Below are some records; find each line that carries the word "symfony" and copy it.

* [Dataset]

******

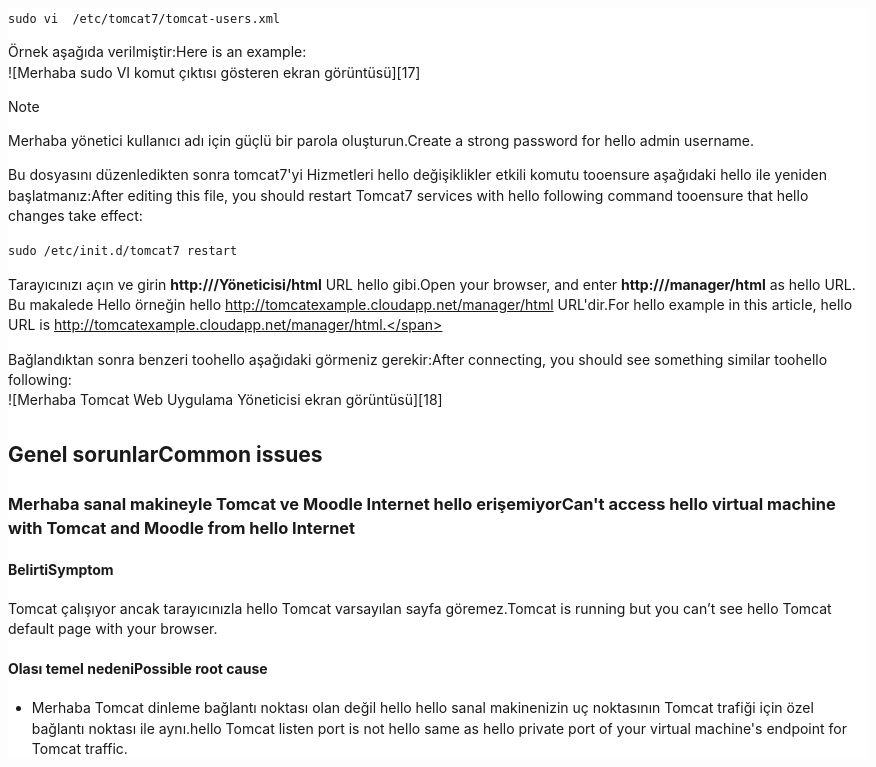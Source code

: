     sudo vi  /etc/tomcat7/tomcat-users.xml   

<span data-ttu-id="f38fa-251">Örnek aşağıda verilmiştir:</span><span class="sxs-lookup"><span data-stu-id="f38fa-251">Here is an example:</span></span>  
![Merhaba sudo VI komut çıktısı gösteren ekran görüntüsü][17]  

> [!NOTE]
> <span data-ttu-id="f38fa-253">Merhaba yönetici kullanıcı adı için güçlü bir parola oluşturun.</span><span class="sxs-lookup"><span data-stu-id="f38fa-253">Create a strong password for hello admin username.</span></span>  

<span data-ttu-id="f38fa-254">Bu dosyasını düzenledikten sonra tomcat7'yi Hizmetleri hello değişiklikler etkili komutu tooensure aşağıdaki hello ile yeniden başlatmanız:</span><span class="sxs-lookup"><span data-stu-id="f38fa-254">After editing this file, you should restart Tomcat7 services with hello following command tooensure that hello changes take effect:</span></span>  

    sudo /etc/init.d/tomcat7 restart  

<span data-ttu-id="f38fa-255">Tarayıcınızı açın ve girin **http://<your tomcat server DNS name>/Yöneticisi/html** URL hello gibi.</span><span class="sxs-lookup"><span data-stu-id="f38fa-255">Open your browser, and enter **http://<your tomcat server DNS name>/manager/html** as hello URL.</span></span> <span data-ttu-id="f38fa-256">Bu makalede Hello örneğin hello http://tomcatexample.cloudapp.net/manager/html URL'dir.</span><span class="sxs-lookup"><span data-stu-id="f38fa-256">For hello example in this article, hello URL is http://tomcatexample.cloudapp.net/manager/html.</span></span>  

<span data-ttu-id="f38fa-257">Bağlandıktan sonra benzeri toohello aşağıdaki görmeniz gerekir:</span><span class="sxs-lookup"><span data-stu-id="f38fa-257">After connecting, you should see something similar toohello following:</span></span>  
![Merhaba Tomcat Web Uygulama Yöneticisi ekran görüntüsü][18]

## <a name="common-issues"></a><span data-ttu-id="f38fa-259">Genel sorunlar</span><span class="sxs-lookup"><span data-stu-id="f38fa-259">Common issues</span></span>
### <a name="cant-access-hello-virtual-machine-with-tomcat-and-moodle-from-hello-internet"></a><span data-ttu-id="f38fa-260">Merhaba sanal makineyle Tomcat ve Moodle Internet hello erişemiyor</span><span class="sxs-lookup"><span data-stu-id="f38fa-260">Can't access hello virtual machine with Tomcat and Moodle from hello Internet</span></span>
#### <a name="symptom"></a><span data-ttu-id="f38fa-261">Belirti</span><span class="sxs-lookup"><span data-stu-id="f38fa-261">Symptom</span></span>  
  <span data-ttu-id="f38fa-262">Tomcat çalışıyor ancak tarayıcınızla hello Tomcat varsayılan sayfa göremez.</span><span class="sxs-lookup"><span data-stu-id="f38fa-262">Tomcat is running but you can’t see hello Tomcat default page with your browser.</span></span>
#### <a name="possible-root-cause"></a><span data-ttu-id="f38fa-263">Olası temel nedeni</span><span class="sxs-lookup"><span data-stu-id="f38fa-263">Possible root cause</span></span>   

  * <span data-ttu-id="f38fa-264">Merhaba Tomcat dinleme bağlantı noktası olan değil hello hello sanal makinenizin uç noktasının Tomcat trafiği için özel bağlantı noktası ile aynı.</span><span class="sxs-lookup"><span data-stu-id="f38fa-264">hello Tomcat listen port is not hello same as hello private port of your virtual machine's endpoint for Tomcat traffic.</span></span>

******

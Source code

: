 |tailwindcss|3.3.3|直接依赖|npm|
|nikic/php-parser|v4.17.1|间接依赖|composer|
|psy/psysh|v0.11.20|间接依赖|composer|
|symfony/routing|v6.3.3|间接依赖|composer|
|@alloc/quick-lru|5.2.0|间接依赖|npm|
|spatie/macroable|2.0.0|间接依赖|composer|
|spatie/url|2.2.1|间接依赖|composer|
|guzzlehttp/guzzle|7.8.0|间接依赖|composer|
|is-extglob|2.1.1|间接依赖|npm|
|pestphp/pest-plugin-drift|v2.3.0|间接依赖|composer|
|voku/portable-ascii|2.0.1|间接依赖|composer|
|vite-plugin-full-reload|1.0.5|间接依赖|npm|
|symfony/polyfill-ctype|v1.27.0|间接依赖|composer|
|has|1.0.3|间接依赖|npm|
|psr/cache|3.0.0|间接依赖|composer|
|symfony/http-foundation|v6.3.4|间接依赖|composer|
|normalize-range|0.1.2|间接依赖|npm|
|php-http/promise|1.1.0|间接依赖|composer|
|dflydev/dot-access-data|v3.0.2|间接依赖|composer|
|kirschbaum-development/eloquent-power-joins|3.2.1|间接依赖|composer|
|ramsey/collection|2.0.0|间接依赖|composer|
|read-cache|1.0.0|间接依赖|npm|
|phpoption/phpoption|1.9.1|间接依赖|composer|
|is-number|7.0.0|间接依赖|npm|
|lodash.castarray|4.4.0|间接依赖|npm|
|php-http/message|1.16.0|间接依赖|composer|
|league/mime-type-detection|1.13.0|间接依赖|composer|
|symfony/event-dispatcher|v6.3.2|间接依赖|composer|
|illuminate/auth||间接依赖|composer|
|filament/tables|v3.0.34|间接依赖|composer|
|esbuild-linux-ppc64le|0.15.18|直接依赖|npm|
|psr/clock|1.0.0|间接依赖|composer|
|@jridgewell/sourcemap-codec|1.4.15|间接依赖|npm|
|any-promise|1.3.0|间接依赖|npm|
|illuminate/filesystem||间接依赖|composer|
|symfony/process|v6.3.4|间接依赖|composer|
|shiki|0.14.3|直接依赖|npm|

******

* [Task result]
|symfony/routing|v6.3.3|间接依赖|composer|
|symfony/polyfill-ctype|v1.27.0|间接依赖|composer|
|symfony/http-foundation|v6.3.4|间接依赖|composer|
|symfony/event-dispatcher|v6.3.2|间接依赖|composer|
|symfony/process|v6.3.4|间接依赖|composer|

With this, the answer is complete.